When you get on the bus, the driver asks you to fasten your seat belts and wear a face mask. I found that there were more people who fastened their seat belts than those who put on a face mask. The driver is entertaining and talks about the surroundings, jokes around, and the thought pops into my head: "Drivers in Latvia wouldn't do that, they probably aren't as overworked here in England."
I get out in the center of London, walk a few dozen meters, and I'm at Buckingham Palace, it seems logical to go and see it first. The square is full of people, few people have masks here, I take a few selfies to show my parents, and off I go.

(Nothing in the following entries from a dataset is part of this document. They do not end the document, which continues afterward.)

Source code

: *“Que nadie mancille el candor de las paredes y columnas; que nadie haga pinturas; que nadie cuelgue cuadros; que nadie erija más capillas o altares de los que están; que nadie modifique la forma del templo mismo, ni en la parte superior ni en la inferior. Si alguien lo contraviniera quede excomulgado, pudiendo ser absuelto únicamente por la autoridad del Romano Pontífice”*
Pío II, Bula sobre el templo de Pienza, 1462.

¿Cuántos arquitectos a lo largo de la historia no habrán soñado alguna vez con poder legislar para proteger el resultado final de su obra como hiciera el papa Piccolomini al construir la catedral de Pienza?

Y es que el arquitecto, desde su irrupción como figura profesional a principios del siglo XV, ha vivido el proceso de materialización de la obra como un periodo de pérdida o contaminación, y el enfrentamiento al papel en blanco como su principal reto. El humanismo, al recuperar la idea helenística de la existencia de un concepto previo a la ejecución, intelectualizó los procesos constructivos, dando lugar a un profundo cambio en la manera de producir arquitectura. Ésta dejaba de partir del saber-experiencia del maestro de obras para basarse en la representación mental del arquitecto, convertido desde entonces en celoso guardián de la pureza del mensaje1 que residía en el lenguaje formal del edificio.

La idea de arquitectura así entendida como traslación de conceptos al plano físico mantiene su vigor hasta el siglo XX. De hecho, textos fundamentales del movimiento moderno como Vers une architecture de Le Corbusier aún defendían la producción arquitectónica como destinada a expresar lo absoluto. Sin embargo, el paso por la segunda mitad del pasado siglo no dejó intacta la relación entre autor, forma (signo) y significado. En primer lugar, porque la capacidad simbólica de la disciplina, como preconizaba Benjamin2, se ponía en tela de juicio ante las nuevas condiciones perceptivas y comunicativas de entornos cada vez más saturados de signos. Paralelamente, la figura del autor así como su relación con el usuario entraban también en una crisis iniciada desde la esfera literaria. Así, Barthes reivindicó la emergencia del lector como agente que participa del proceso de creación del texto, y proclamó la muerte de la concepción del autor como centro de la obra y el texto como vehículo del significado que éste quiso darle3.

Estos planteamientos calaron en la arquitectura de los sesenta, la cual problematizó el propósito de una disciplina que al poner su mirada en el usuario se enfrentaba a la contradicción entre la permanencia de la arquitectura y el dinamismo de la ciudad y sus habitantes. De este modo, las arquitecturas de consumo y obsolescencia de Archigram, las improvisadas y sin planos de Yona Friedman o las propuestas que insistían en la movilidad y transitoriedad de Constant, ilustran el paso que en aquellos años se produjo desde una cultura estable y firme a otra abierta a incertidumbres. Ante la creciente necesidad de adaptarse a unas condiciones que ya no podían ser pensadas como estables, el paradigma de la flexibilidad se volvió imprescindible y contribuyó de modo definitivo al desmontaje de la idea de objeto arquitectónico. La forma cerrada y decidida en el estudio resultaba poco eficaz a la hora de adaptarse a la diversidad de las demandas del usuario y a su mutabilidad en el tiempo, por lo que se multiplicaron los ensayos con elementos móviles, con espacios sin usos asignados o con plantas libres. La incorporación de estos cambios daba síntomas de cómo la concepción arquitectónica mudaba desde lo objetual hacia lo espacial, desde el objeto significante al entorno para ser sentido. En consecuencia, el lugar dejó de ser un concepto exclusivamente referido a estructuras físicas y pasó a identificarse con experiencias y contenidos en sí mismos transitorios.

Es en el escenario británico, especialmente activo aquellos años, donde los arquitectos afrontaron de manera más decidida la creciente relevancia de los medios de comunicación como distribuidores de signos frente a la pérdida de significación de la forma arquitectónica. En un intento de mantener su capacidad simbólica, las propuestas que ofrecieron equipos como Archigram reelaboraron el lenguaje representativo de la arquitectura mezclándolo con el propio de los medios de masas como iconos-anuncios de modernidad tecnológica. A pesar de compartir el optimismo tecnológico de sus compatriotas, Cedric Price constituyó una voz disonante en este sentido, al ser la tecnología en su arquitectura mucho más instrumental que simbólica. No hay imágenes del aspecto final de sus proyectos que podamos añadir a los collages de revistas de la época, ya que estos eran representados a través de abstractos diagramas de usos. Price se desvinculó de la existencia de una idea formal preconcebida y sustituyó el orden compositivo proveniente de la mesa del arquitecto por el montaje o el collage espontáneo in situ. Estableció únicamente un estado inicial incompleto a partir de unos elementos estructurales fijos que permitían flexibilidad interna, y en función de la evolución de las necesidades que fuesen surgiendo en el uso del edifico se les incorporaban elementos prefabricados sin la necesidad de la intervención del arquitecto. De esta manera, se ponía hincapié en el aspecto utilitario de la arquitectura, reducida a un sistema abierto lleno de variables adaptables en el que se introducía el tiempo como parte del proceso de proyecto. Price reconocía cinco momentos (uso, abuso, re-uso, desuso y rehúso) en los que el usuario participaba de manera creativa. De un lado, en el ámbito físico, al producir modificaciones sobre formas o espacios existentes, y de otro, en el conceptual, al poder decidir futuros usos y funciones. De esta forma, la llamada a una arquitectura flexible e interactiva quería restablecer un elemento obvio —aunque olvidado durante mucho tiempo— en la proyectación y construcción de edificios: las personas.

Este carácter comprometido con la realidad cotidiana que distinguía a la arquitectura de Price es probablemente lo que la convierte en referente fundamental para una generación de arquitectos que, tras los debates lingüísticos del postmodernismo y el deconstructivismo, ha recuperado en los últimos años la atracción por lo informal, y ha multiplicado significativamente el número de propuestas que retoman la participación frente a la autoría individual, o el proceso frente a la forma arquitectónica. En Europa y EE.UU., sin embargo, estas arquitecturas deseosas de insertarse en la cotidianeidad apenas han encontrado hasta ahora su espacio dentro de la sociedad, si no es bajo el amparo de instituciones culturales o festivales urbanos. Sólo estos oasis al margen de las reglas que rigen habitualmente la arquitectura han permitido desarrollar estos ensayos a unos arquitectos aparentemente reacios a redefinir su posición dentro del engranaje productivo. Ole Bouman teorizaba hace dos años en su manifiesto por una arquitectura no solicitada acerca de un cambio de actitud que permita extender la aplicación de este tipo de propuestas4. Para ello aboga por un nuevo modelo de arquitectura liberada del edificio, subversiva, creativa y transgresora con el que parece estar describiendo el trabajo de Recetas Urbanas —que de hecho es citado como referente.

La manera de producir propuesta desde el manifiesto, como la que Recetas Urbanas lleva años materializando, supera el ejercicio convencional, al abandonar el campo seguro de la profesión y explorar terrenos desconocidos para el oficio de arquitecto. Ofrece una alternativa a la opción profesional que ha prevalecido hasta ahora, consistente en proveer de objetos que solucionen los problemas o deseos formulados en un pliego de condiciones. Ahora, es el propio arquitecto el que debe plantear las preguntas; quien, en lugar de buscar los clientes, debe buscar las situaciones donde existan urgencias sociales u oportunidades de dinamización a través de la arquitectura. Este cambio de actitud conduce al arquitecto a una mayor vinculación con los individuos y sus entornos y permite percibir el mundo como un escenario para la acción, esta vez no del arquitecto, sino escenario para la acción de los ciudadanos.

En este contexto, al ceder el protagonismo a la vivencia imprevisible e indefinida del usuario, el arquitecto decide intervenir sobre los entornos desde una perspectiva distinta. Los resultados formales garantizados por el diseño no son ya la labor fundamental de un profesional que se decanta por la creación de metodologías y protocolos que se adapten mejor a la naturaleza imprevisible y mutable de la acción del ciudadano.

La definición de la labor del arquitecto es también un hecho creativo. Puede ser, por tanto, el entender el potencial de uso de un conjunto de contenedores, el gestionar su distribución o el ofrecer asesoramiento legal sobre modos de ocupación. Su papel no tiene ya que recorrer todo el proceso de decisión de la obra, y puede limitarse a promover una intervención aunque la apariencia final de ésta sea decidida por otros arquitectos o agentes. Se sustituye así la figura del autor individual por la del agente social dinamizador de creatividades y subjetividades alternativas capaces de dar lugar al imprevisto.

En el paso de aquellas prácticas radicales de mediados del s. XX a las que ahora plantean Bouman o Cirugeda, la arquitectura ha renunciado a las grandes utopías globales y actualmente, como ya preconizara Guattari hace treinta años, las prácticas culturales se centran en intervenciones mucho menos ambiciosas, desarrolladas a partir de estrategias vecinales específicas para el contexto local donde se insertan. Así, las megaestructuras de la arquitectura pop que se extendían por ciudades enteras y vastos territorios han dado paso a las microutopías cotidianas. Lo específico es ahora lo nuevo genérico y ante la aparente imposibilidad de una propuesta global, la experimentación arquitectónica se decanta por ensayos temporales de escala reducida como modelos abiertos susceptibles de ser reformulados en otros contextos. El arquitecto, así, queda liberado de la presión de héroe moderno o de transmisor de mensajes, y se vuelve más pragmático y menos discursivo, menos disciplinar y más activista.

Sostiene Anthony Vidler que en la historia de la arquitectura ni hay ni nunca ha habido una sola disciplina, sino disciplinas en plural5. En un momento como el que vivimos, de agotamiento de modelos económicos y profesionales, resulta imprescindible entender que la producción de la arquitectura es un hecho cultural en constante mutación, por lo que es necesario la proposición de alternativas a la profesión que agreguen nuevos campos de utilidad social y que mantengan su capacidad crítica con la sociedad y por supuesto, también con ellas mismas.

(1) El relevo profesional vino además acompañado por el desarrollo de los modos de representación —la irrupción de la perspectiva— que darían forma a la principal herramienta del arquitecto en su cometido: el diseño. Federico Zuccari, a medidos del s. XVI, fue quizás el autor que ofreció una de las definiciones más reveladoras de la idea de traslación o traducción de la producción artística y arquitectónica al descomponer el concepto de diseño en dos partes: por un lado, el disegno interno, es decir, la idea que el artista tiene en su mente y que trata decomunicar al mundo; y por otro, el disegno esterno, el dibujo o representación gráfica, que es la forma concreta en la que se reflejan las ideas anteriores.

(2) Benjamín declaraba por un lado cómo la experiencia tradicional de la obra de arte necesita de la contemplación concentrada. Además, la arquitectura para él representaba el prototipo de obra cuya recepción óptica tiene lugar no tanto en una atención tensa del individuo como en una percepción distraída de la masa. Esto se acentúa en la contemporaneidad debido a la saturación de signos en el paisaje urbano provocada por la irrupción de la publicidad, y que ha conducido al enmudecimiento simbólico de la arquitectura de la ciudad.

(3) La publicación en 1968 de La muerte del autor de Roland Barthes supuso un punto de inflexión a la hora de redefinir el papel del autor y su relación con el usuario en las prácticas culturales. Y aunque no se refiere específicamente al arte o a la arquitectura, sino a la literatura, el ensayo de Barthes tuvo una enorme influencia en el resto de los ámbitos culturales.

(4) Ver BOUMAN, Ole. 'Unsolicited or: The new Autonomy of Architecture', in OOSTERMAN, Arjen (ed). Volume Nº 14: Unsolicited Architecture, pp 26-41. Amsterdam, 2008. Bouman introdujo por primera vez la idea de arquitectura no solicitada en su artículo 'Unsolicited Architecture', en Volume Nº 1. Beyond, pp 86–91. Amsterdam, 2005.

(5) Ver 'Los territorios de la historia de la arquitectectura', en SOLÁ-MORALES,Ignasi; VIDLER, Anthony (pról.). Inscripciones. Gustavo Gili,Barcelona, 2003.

Until November 29 - no masks or QR code scanning
You can almost forget about QR codes and wearing a mask when you're in London. Nowhere and no one makes a fuss about it. At every café or supermarket I visit, my eyes habitually search for a security guard who will scan my code and check my documents. There are none here. Even in supermarkets similar in size to RIMI or Maxima, people move freely, and masks are rarely seen here except on some of the staff. Smaller outlets and eateries operate as it was in the old, pre-Covid days. Distancing is also mostly a free choice. A group of several dozen tourists crowds around the guide on the not very wide bridge that gives access to the interior of the Tower of London fortress. On the Tube and buses, the distancing option is also dictated by the number of passengers, and at rush hour it is rather the exception. A sign on one side of London's oldest church says that this section is reserved for those who wish to keep their distance.
However, due to a new strain of coronavirus, the restrictions will be stricter from November 30. Face masks will again have to be worn in shops and on public transport, and travelers will have to take the Covid-19 test and isolate themselves until they get negative results. In the UK, two cases of the new coronavirus strain have been detected so far yesterday, one in Nottingham and the other near London.
What to do with the antigen test I ordered?
I went to the hotel, and what bliss it was for my tired feet when I realized that the hotel was just a two-minute walk from the metro station. A view to the left, a little greeting to the Queen through the trees of Hyde Park. A nice Asian woman greets me with such hospitality that you'd think she'd been counting the minutes until I walked through the door. She hands me the room key and the antigen test I ordered. I decide to take the test only when someone asks me, the first day counts as day zero, the test has to be done on or before the second day of my stay, but no one could answer whether I should do it if I leave on the first day.
So, not having understood whether the antigen test was necessary or not in such cases, I decided to do it if they tell me to do it. Since nobody was interested in my test, it came back to Latvia with me, still packed and unused. To be used in the future if the need arises.